_Instructions to follow_.
Using the records below, repeat exactly the lines from the one holding "IMAP keywords only" through the one holding "the same mailbox.", both ends included, and no others.

* * *

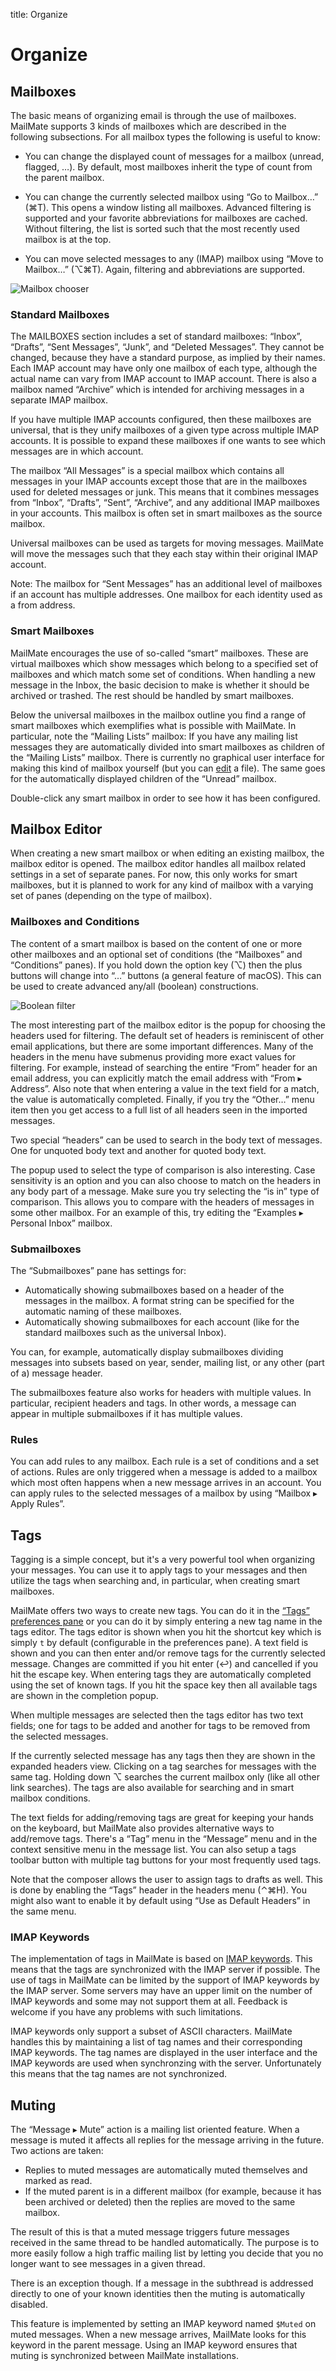 title: Organize

# <a name="organize"></a>Organize

## Mailboxes

The basic means of organizing email is through the use of mailboxes. MailMate supports 3 kinds of mailboxes which are described in the following subsections. For all mailbox types the following is useful to know:

* You can change the displayed count of messages for a mailbox (unread, flagged, …). By default, most mailboxes inherit the type of count from the parent mailbox.

* You can change the currently selected mailbox using “Go to Mailbox…” (⌘T). This opens a window listing all mailboxes. Advanced filtering is supported and your favorite abbreviations for mailboxes are cached. Without filtering, the list is sorted such that the most recently used mailbox is at the top.

* You can move selected messages to any (IMAP) mailbox using “Move to Mailbox…” (⌥⌘T). Again, filtering and abbreviations are supported.

<img src="images/go_to_mailbox.png" alt="Mailbox chooser" class="center" />

### Standard Mailboxes

The MAILBOXES section includes a set of standard mailboxes: “Inbox”, “Drafts”, “Sent Messages”, “Junk”, and “Deleted Messages”. They cannot be changed, because they have a standard purpose, as implied by their names. Each IMAP account may have only one mailbox of each type, although the actual name can vary from IMAP account to IMAP account. There is also a mailbox named “Archive” which is intended for archiving messages in a separate IMAP mailbox.

If you have multiple IMAP accounts configured, then these mailboxes are universal, that is they unify mailboxes of a given type across multiple IMAP accounts. It is possible to expand these mailboxes if one wants to see which messages are in which account.

The mailbox “All Messages” is a special mailbox which contains all messages in your IMAP accounts except those that are in the mailboxes used for deleted messages or junk. This means that it combines messages from “Inbox”, “Drafts”, “Sent”, “Archive”, and any additional IMAP mailboxes in your accounts. This mailbox is often set in smart mailboxes as the source mailbox.

Universal mailboxes can be used as targets for moving messages. MailMate will move the messages such that they each stay within their original IMAP account.

Note: The mailbox for “Sent Messages” has an additional level of mailboxes if an account has multiple addresses. One mailbox for each identity used as a from address.

### Smart Mailboxes

MailMate encourages the use of so-called “smart” mailboxes. These are virtual mailboxes which show messages which belong to a specified set of mailboxes and which match some set of conditions. When handling a new message in the Inbox, the basic decision to make is whether it should be archived or trashed. The rest should be handled by smart mailboxes.

Below the universal mailboxes in the mailbox outline you find a range of smart mailboxes which exemplifies what is possible with MailMate. In particular, note the “Mailing Lists” mailbox: If you have any mailing list messages they are automatically divided into smart mailboxes as children of the “Mailing Lists” mailbox. There is currently no graphical user interface for making this kind of mailbox yourself (but you can [edit][mailboxes plist] a file). The same goes for the automatically displayed children of the “Unread” mailbox.

[mailboxes plist]: customization.html#mailboxes_plist

Double-click any smart mailbox in order to see how it has been configured.

<!--
### Source Mailboxes

\[…\]
-->

## Mailbox Editor

When creating a new smart mailbox or when editing an existing mailbox, the mailbox editor is opened. The mailbox editor handles all mailbox related settings in a set of separate panes. For now, this only works for smart mailboxes, but it is planned to work for any kind of mailbox with a varying set of panes (depending on the type of mailbox).

### Mailboxes and Conditions

The content of a smart mailbox is based on the content of one or more other mailboxes and an optional set of conditions (the “Mailboxes” and “Conditions” panes). If you hold down the option key (⌥) then the plus buttons will change into “…” buttons (a general feature of macOS). This can be used to create advanced any/all (boolean) constructions.

<img src="images/boolean_filter.png" alt="Boolean filter" class="center" />

The most interesting part of the mailbox editor is the popup for choosing the headers used for filtering. The default set of headers is reminiscent of other email applications, but there are some important differences. Many of the headers in the menu have submenus providing more exact values for filtering. For example, instead of searching the entire “From” header for an email address, you can explicitly match the email address with “From ▸ Address”. Also note that when entering a value in the text field for a match, the value is automatically completed. Finally, if you try the “Other…” menu item then you get access to a full list of all headers seen in the imported messages.

Two special “headers” can be used to search in the body text of messages. One for unquoted body text and another for quoted body text.

The popup used to select the type of comparison is also interesting. Case sensitivity is an option and you can also choose to match on the headers in any body part of a message. Make sure you try selecting the “is in” type of comparison. This allows you to compare with the headers of messages in some other mailbox. For an example of this, try editing the “Examples ▸  Personal Inbox” mailbox.

### Submailboxes

The “Submailboxes” pane has settings for:

* Automatically showing submailboxes based on a header of the messages in the mailbox. A format string can be specified for the automatic naming of these mailboxes.
* Automatically showing submailboxes for each account (like for the standard mailboxes such as the universal Inbox).

You can, for example, automatically display submailboxes dividing messages into subsets based on year, sender, mailing list, or any other (part of a) message header.

The submailboxes feature also works for headers with multiple values. In particular, recipient headers and tags. In other words, a message can appear in multiple submailboxes if it has multiple values.

### Rules

You can add rules to any mailbox. Each rule is a set of conditions and a set of actions. Rules are only triggered when a message is added to a mailbox which most often happens when a new message arrives in an account. You can apply rules to the selected messages of a mailbox by using “Mailbox ▸ Apply Rules”.

## Tags

Tagging is a simple concept, but it's a very powerful tool when organizing your messages. You can use it to apply tags to your messages and then utilize the tags when searching and, in particular, when creating smart mailboxes.

MailMate offers two ways to create new tags. You can do it in the [“Tags” preferences pane][tagspane] or you can do it by simply entering a new tag name in the tags editor. The tags editor is shown when you hit the shortcut key which is simply `t` by default (configurable in the preferences pane). A text field is shown and you can then enter and/or remove tags for the currently selected message. Changes are committed if you hit enter (↩) and cancelled if you hit the escape key. When entering tags they are automatically completed using the set of known tags. If you hit the space key then all available tags are shown in the completion popup.

When multiple messages are selected then the tags editor has two text fields; one for tags to be added and another for tags to be removed from the selected messages.

If the currently selected message has any tags then they are shown in the expanded headers view. Clicking on a tag searches for messages with the same tag. Holding down ⌥ searches the current mailbox only (like all other link searches). The tags are also available for searching and in smart mailbox conditions.

The text fields for adding/removing tags are great for keeping your hands on the keyboard, but MailMate also provides alternative ways to add/remove tags. There's a “Tag” menu in the “Message” menu and in the context sensitive menu in the message list. You can also setup a tags toolbar button with multiple tag buttons for your most frequently used tags.

Note that the composer allows the user to assign tags to drafts as well. This is done by enabling the “Tags” header in the headers menu (⌃⌘H). You might also want to enable it by default using “Use as Default Headers” in the same menu.

[tagspane]: preferences.html#tags

### IMAP Keywords

The implementation of tags in MailMate is based on [IMAP keywords][]. This means that the tags are synchronized with the IMAP server if possible. The use of tags in MailMate can be limited by the support of IMAP keywords by the IMAP server. Some servers may have an upper limit on the number of IMAP keywords and some may not support them at all. Feedback is welcome if you have any problems with such limitations.

IMAP keywords only support a subset of ASCII characters. MailMate handles this by maintaining a list of tag names and their corresponding IMAP keywords. The tag names are displayed in the user interface and the IMAP keywords are used when synchronzing with the server. Unfortunately this means that the tag names are not synchronized.

[IMAP keywords]: https://tools.ietf.org/html/rfc3501#section-2.3.2

## Muting

The “Message ▸ Mute” action is a mailing list oriented feature. When a message is muted it affects all replies for the message arriving in the future. Two actions are taken:

* Replies to muted messages are automatically muted themselves and marked as read.
* If the muted parent is in a different mailbox (for example, because it has been archived or deleted) then the replies are moved to the same mailbox.

The result of this is that a muted message triggers future messages received in the same thread to be handled automatically. The purpose is to more easily follow a high traffic mailing list by letting you decide that you no longer want to see messages in a given thread.

There is an exception though. If a message in the subthread is addressed directly to one of your known identities then the muting is automatically disabled.

This feature is implemented by setting an IMAP keyword named `$Muted` on muted messages. When a new message arrives, MailMate looks for this keyword in the parent message. Using an IMAP keyword ensures that muting is synchronized between MailMate installations.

* * *

_Written response_.
IMAP keywords only support a subset of ASCII characters. MailMate handles this by maintaining a list of tag names and their corresponding IMAP keywords. The tag names are displayed in the user interface and the IMAP keywords are used when synchronzing with the server. Unfortunately this means that the tag names are not synchronized.

[IMAP keywords]: https://tools.ietf.org/html/rfc3501#section-2.3.2

## Muting

The “Message ▸ Mute” action is a mailing list oriented feature. When a message is muted it affects all replies for the message arriving in the future. Two actions are taken:

* Replies to muted messages are automatically muted themselves and marked as read.
* If the muted parent is in a different mailbox (for example, because it has been archived or deleted) then the replies are moved to the same mailbox.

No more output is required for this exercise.